By Zachary Colman | January 09, 2017 | Morocco

Zack Colman, the deputy energy and environment editor at the Christian Science Monitor, traveled to Marrakech in November 2016 as an IRP fellow reporting from the COP22 climate change conference. Here, he reflects on the value of leaving the conference halls and official statements behind for a few days to talk with farmers who had never heard the term “climate change” but had observed decades of its visible effects on their land.

 

Normally, I wouldn't categorize sleeping on a thin mattress in sub-freezing temperatures with no heat only to wake up with mysterious bug bites on my pelvis as a positive. But my trip to the High Atlas Mountains as part of the International Reporting Project's fellowship in Morocco was an exception. The accommodations were a necessary condition for getting to the country’s real stories.

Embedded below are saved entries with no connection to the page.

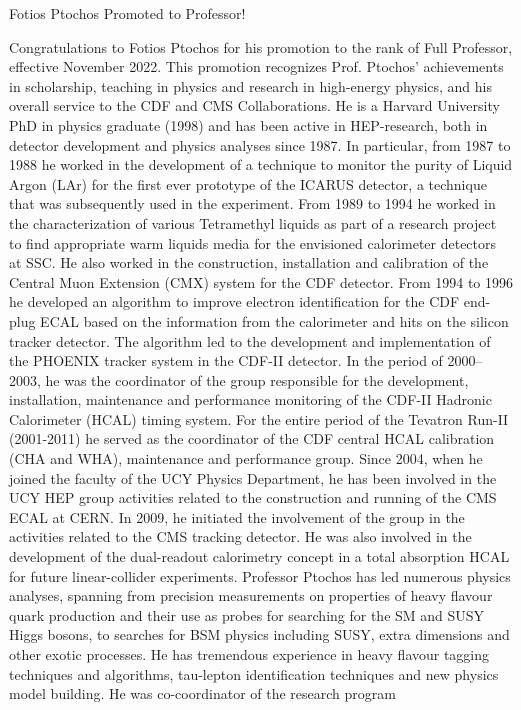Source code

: \begin{headline}[enhanced, tikz={rotate=0}]{Fotios Ptochos Promoted to Professor!}
\begin{multicols}{2}
 Congratulations to Fotios Ptochos for his promotion to the rank of
 Full Professor, effective November 2022. This promotion recognizes
 Prof. Ptochos' achievements in scholarship, teaching in physics and research in
 high-energy physics, and his overall service to the CDF and CMS
 Collaborations. He is a Harvard University PhD in physics
 graduate (1998) and has been active in HEP-research, both in detector
development and physics analyses since 1987. In particular, from 1987
to 1988 he worked in the development of a technique to monitor the
purity of Liquid Argon (LAr) for the first ever prototype of the
ICARUS detector, a technique that was subsequently used in the
experiment. From 1989 to 1994 he worked in the characterization of
various Tetramethyl liquids as part of a research project to find
appropriate warm liquids media for the envisioned calorimeter
detectors at SSC. He also worked in the construction, installation and
calibration of the Central Muon Extension (CMX) system for the CDF
detector. From 1994 to 1996 he developed an algorithm to improve
electron identification for the CDF end-plug ECAL based on the
information from the calorimeter and hits on the silicon tracker
detector. The algorithm led to the development and implementation of
the PHOENIX tracker system in the CDF-II detector. 
In the period of 2000–2003, he was the coordinator of the group
responsible for the development, installation, maintenance and
performance monitoring of the CDF-II Hadronic Calorimeter (HCAL)
timing system. For the entire period of the Tevatron Run-II
(2001-2011) he served as the coordinator of the CDF central HCAL
calibration (CHA and WHA), maintenance and performance group. Since
2004, when he joined the faculty of the UCY Physics Department, he has
been involved in the UCY HEP group activities related to the
construction and running of the CMS ECAL at CERN. In 2009, he
initiated the involvement of the group in the activities related to
the CMS tracking detector. He was also involved in the development of
the dual-readout calorimetry concept in a total absorption HCAL for
future linear-collider experiments. 
Professor Ptochos has led numerous physics analyses, spanning
from precision measurements on properties of heavy flavour quark
production and their use as probes for searching for the SM and SUSY
Higgs bosons, to searches for BSM physics including SUSY, extra
dimensions and other exotic processes. He has tremendous experience in
heavy flavour tagging techniques and algorithms, tau-lepton
identification techniques and new physics model building. 
He was co-coordinator of the research program

\end{multicols}
\end{headline}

Simply put, the best part of going to another country for a story is talking to locals. It helps transform whatever empathy reporters have into something more closely resembling sympathy. It adds context, reality and life to the stories that we'd otherwise have to place phone calls to NGOs about. Why play telephone when you can get the story firsthand?

The half-day drive to get up high in the mountains to this remote village was tinvaluable. To actually see and stomp through with the farm-owner the sodden, small patch of farmland that an overflowing river had destroyed lent so much more to the story I am trying to tell about climate change, development and agriculture in rural communities.

The farmer's emotion was palpable. Hard as it was to see a man who was struggling to put into words exactly what was happening to his livelihood, that very interaction is the heart of the story — for many people, the effects of climate change are beyond their control and comprehension. Without seeing it, the conditions he and others like him face are similarly beyond comprehension for reporters like me.